> Task instructions: Range to reproduce from the entries below: the line with "and promo codes.", the line with "site and theme.", and every line in between. Give them exactly and give nothing else.

——————————

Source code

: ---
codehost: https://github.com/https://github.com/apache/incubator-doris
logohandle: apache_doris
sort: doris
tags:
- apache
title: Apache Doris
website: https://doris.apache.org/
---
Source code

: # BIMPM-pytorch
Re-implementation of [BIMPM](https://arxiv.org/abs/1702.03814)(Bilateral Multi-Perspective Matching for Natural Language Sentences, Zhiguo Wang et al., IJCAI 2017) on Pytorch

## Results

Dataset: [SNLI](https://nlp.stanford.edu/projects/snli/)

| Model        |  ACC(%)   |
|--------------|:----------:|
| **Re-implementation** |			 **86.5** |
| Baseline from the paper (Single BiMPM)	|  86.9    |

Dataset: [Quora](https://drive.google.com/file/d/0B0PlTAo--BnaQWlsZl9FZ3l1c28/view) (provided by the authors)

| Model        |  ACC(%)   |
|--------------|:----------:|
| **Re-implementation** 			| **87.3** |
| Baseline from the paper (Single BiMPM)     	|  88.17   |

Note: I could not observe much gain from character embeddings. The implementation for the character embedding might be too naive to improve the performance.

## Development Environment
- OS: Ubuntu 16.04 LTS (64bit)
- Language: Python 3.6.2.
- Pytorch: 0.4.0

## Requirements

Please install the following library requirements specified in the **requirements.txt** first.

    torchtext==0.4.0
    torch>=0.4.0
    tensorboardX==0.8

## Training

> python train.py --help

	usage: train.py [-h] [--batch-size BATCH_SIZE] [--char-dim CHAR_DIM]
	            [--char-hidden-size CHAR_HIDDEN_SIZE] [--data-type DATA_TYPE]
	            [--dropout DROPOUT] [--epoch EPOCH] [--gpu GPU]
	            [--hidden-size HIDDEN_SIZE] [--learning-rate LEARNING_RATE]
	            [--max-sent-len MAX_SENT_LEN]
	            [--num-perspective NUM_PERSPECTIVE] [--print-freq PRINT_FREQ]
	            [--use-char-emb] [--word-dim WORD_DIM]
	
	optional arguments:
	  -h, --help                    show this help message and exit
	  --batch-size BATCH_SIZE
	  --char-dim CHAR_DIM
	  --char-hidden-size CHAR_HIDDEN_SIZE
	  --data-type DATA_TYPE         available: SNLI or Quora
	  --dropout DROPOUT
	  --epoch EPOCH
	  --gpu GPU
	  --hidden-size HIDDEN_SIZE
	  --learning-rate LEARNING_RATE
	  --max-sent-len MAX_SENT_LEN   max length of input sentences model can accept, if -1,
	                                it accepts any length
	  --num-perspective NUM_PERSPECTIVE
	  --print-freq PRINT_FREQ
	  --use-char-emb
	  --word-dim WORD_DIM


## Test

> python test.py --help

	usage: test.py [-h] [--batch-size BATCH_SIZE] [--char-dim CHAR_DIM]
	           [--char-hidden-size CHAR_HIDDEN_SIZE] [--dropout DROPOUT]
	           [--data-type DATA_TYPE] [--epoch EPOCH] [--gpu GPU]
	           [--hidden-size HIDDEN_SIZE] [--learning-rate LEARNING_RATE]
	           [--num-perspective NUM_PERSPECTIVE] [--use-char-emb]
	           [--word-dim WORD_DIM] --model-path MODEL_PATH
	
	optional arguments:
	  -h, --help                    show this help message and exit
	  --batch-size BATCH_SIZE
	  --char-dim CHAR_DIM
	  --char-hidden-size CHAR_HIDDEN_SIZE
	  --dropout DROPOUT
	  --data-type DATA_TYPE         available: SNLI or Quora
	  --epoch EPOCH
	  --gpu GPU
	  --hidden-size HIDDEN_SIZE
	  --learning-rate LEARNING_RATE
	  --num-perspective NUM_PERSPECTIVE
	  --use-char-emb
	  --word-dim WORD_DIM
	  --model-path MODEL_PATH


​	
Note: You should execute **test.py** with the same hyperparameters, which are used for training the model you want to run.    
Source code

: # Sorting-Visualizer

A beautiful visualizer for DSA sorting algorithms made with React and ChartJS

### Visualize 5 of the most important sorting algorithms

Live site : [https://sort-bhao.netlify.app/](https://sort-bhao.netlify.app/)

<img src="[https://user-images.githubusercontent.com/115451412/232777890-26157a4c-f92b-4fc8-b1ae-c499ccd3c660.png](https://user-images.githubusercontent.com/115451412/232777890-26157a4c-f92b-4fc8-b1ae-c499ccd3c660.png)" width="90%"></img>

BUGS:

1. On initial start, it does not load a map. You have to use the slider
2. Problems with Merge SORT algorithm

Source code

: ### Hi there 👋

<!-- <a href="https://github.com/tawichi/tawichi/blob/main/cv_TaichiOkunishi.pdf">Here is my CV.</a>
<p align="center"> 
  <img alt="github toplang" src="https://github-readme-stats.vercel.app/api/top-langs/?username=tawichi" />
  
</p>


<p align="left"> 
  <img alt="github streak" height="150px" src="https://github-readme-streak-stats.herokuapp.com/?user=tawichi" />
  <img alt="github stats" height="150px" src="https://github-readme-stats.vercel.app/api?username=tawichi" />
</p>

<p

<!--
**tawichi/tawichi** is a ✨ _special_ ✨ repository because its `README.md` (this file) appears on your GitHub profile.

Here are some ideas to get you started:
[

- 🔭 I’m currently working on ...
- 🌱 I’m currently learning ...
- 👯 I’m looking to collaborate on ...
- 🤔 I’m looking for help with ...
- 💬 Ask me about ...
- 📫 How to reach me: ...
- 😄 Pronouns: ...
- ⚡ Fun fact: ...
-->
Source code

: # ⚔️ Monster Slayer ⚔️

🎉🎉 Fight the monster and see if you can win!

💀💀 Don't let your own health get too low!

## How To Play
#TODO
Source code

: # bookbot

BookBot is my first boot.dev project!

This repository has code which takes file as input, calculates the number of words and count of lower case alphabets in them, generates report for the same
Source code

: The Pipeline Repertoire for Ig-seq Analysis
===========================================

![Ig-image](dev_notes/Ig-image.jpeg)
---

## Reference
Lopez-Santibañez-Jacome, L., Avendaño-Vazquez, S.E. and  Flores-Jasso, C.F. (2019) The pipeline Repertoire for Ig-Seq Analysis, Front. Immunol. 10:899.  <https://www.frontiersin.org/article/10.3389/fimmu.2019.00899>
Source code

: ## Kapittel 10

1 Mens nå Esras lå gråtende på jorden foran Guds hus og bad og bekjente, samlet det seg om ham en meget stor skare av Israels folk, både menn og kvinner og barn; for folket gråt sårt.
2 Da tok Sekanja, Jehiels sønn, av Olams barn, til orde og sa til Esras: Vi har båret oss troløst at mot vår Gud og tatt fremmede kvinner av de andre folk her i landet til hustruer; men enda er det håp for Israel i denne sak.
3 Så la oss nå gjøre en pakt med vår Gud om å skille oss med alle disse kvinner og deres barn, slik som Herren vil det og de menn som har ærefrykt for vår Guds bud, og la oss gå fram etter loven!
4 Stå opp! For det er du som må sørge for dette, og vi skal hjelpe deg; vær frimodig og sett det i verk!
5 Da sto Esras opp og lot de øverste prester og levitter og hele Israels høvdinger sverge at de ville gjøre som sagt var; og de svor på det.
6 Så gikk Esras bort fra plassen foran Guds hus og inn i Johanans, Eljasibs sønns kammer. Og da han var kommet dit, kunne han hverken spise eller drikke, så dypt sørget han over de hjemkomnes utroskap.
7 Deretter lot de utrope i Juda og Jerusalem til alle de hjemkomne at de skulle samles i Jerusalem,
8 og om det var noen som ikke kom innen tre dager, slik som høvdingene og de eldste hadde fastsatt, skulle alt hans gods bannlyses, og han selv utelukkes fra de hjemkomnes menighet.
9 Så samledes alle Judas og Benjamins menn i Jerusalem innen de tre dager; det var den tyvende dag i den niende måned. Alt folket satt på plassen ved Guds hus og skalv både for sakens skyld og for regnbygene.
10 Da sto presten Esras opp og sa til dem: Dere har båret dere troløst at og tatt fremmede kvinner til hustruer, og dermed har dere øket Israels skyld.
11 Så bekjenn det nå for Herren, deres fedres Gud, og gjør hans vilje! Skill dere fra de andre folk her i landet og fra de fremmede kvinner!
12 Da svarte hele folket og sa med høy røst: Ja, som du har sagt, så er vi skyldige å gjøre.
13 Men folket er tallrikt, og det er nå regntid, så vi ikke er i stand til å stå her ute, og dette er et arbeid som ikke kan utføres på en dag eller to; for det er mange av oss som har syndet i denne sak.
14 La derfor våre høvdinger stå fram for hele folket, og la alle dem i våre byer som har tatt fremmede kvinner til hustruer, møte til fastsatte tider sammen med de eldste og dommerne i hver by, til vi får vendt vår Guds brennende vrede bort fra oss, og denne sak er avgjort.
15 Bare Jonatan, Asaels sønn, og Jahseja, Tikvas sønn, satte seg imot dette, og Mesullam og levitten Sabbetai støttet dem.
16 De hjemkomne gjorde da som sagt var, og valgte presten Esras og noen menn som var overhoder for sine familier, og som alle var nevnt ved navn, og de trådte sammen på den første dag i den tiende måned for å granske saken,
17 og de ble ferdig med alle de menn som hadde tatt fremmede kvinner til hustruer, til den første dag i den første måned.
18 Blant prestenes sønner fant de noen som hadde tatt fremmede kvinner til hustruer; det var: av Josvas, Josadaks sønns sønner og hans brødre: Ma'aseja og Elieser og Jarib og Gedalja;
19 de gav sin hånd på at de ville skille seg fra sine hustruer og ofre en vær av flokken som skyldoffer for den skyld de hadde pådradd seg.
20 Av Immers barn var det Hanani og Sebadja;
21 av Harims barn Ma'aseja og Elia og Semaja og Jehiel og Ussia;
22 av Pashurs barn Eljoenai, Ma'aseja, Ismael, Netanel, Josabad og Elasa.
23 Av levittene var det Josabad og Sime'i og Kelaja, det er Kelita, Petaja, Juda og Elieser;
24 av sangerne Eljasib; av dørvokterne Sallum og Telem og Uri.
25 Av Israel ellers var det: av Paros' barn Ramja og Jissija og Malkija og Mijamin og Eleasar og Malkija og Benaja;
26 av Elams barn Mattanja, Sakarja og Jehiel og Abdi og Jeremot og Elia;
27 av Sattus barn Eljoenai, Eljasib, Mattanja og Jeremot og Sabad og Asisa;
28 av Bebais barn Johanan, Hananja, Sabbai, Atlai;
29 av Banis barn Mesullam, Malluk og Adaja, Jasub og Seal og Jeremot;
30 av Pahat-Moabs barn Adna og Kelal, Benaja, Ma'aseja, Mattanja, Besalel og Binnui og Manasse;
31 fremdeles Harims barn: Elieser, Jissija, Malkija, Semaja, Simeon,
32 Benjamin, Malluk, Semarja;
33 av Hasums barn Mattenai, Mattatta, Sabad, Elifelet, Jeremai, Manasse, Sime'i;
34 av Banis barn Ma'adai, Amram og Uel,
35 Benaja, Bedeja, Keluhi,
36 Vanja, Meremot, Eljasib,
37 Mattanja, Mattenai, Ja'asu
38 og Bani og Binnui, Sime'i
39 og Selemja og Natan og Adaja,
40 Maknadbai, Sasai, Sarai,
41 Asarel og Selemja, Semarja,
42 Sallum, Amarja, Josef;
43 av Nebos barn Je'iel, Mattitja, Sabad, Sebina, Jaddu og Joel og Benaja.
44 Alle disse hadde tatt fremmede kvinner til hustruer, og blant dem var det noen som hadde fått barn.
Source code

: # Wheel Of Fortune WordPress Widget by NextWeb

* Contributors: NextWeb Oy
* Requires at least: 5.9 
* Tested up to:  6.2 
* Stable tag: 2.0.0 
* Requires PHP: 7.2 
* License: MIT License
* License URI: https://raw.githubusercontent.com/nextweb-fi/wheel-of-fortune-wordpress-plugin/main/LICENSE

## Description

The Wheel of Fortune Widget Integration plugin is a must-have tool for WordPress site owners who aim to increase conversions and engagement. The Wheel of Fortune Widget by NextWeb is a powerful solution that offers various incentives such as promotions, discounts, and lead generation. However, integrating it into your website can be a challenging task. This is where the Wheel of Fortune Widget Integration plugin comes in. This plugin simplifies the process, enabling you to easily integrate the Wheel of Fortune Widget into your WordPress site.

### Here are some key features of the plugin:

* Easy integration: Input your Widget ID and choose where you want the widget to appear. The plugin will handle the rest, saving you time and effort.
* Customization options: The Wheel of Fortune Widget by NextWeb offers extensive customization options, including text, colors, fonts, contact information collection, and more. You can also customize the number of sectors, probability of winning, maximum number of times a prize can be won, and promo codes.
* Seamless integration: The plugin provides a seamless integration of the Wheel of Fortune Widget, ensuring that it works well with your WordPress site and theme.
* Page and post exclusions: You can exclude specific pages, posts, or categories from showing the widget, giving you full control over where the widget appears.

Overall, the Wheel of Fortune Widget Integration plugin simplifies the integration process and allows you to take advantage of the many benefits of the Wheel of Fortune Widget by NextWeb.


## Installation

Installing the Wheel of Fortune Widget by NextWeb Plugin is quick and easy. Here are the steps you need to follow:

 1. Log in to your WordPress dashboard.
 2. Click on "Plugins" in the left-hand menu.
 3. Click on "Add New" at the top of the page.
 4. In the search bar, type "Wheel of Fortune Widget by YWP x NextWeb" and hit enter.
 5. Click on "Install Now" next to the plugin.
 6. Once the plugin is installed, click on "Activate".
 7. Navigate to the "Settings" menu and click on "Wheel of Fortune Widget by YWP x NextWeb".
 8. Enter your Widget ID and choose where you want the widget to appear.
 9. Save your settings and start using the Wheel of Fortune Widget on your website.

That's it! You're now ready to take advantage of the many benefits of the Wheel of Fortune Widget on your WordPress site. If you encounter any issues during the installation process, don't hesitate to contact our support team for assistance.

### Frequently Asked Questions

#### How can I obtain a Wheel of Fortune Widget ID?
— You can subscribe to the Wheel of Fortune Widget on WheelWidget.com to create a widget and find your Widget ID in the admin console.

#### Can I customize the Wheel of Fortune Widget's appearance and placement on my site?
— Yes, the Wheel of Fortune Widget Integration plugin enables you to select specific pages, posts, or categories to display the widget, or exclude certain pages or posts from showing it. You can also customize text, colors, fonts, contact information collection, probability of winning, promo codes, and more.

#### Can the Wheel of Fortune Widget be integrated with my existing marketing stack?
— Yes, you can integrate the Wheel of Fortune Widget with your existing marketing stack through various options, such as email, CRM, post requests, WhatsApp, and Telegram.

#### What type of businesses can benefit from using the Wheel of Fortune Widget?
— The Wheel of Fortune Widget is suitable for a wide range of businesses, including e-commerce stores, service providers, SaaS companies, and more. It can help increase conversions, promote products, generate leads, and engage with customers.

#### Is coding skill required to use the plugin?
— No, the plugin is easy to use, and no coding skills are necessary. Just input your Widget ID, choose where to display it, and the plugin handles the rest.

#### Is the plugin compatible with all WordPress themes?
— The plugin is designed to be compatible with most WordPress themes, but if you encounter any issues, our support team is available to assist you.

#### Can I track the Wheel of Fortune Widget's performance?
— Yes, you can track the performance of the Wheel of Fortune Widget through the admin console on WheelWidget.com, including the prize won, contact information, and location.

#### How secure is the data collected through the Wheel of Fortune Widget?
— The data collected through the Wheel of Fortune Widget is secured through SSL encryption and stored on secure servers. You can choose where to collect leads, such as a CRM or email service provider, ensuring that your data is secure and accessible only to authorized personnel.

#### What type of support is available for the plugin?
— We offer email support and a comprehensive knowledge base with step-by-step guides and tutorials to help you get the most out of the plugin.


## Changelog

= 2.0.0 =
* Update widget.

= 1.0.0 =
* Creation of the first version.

——————————

> Solution to this problem:
* Customization options: The Wheel of Fortune Widget by NextWeb offers extensive customization options, including text, colors, fonts, contact information collection, and more. You can also customize the number of sectors, probability of winning, maximum number of times a prize can be won, and promo codes.
* Seamless integration: The plugin provides a seamless integration of the Wheel of Fortune Widget, ensuring that it works well with your WordPress site and theme.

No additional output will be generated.